Reading the article this seems to stem from Supreme Court rulings, and they seem to be selling out citizens to corporations and politicians for at least the last 15 years.

> Movements often get a lot of momentum when they get a catchy slogan that sticks, and "If you watch an episode of The Mandalorian, Disney can murder your wife" is a great one.

Maybe there's a movement to start printing up these as posters and pasting them around cities. Make them look like a true advert but with that as a quote.

Not a lawyer but the "reasonable person" test seems relevant here?

A reasonable person would think the EULA clickthrough on their set-top box to watch Disney+ might have some impact on consuming media and paying for it. But nobody would imagine that EULA would extend to other Disney products, especially in meatspace.

ALSO if that were true, it means that some park goers did not have Disney+ contracts and they would be under different liability routes than subscribers.

ALSO what if someone bought a DVD or t-shirt with its own license, then does that apply to physical harm at the park?

It seems to a lay person, what happens on the set-top stays on the set top.

That line of thinking could actually prove beneficial long term. Here's my line of thought:

Once people would realize buying multiple products or services from one vendor gets you into legal trouble, consumers might shy away from big corporations. That would give big corporations an incentive to split up into smaller ones.

In the end this is just one aspect of the problems caused by companies getting too big.

I suspect this is wishful thinking. Even people who see news like this probably think: "that could never happen to me". Beyond that, it's very difficult to keep track of all the subsidiaries and "affiliates" a single huge company may have under its umbrella. The article uses the example of DirectTV using AT&T's arbitration clause to claim that lawsuits against DirectTV must go to arbitration:

> In multiple class action cases, DirecTV pointed to arbitration clauses in contracts that the plaintiffs had signed – not with the satellite TV company, but with the phone services provider AT&T Mobility, when the individuals had purchased cell phones.

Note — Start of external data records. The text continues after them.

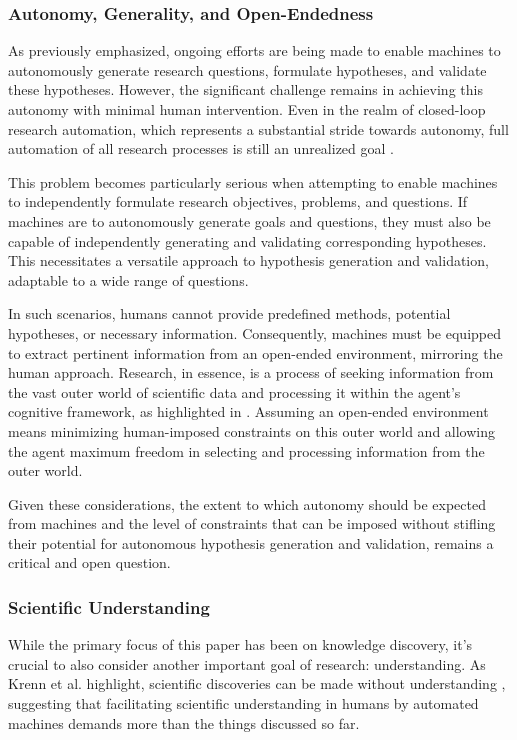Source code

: \documentclass{article}
\begin{document}
\subsubsection{Autonomy, Generality, and Open-Endedness}

As previously emphasized, ongoing efforts are being made to enable machines to autonomously generate research questions, formulate hypotheses, and validate these hypotheses. However, the significant challenge remains in achieving this autonomy with minimal human intervention. Even in the realm of closed-loop research automation, which represents a substantial stride towards autonomy, full automation of all research processes is still an unrealized goal \cite{zenil2023,coley2020autonomous,coley2020autonomousII}.

This problem becomes particularly serious when attempting to enable machines to independently formulate research objectives, problems, and questions. If machines are to autonomously generate goals and questions, they must also be capable of independently generating and validating corresponding hypotheses. This necessitates a versatile approach to hypothesis generation and validation, adaptable to a wide range of questions.

In such scenarios, humans cannot provide predefined methods, potential hypotheses, or necessary information. Consequently, machines must be equipped to extract pertinent information from an open-ended environment, mirroring the human approach. Research, in essence, is a process of seeking information from the vast outer world of scientific data and processing it within the agent's cognitive framework, as highlighted in \cite{hope2022computational}. Assuming an open-ended environment means minimizing human-imposed constraints on this outer world and allowing the agent maximum freedom in selecting and processing information from the outer world.

Given these considerations, the extent to which autonomy should be expected from machines and the level of constraints that can be imposed without stifling their potential for autonomous hypothesis generation and validation, remains a critical and open question.

\subsubsection{Scientific Understanding}
While the primary focus of this paper has been on knowledge discovery, it's crucial to also consider another important goal of research: understanding. As Krenn et al. highlight, scientific discoveries can be made without understanding \cite{krenn2022scientific}, suggesting that facilitating scientific understanding in humans by automated machines demands more than the things discussed so far.
\end{document}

DirecTV argued the arbitration language in the cell phone contracts applied to the telemarketing claims, because, years later, AT&T Mobility’s parent corporation acquired DirecTV, making it an “affiliate,” as referenced in the contract’s arbitration language.

I didn't know that AT&T's parent company owned DirectTV. Did you?

Good point, I think you are right. Most people have given up on reading fine print on privacy etc. Most people use Google, Meta, Amazon because hey they already have their filthy fingers everywhere already. Resistance is futile.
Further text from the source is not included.